# Prompt
When a line in the records contains the string "documentclass", copy that line.

# The data
╔══

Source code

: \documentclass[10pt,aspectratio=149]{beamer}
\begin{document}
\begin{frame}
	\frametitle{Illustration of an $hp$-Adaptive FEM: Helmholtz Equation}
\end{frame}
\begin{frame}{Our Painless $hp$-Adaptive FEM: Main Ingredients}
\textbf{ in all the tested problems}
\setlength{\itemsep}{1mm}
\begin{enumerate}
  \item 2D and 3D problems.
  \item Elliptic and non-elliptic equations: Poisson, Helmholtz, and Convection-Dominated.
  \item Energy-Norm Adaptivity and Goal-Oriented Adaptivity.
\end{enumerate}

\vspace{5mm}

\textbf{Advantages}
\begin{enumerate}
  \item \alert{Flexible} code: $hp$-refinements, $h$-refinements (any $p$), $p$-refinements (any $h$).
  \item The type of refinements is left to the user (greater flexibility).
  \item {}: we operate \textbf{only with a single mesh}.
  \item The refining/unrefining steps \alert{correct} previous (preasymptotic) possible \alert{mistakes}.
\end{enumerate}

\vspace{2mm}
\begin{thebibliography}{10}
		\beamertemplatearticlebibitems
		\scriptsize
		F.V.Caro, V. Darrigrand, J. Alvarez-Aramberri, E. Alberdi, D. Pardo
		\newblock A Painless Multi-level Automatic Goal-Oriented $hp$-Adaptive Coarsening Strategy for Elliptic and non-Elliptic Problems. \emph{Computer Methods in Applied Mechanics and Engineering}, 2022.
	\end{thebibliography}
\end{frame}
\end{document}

╚══
╔══

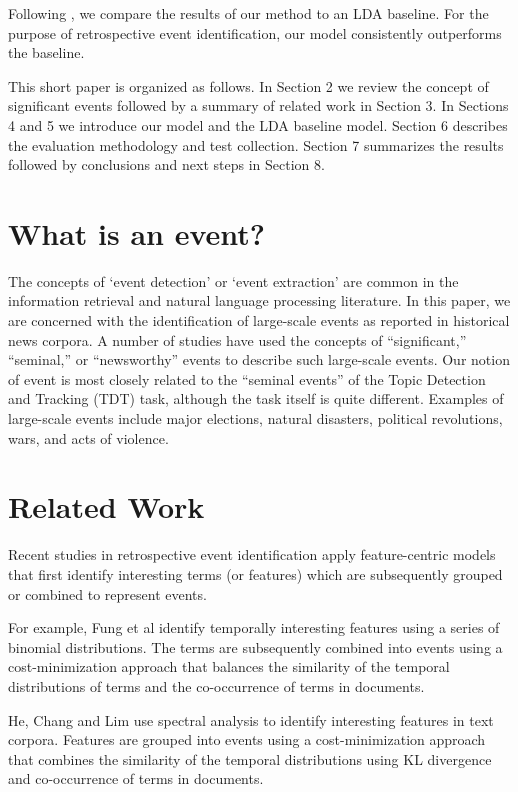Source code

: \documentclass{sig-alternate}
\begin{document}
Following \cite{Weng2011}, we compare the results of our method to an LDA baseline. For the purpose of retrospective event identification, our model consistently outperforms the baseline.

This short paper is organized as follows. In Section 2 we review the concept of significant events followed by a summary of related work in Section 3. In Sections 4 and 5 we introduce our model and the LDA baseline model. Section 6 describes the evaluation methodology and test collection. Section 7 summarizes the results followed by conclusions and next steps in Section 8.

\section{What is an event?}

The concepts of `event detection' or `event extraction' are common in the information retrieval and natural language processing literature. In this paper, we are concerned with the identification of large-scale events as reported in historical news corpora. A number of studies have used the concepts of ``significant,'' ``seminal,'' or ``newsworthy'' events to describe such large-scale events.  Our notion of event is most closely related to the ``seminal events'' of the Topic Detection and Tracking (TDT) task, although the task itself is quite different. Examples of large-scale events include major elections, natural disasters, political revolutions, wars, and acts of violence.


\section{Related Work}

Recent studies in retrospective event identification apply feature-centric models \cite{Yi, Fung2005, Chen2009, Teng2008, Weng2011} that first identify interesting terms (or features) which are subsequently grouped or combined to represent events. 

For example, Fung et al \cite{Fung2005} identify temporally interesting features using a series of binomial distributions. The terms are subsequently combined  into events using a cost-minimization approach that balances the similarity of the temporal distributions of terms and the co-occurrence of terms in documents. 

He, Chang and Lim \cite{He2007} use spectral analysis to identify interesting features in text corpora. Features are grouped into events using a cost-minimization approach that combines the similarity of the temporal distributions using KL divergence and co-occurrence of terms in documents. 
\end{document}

╚══

# Response below
: \documentclass[10pt,aspectratio=149]{beamer}
: \documentclass{sig-alternate}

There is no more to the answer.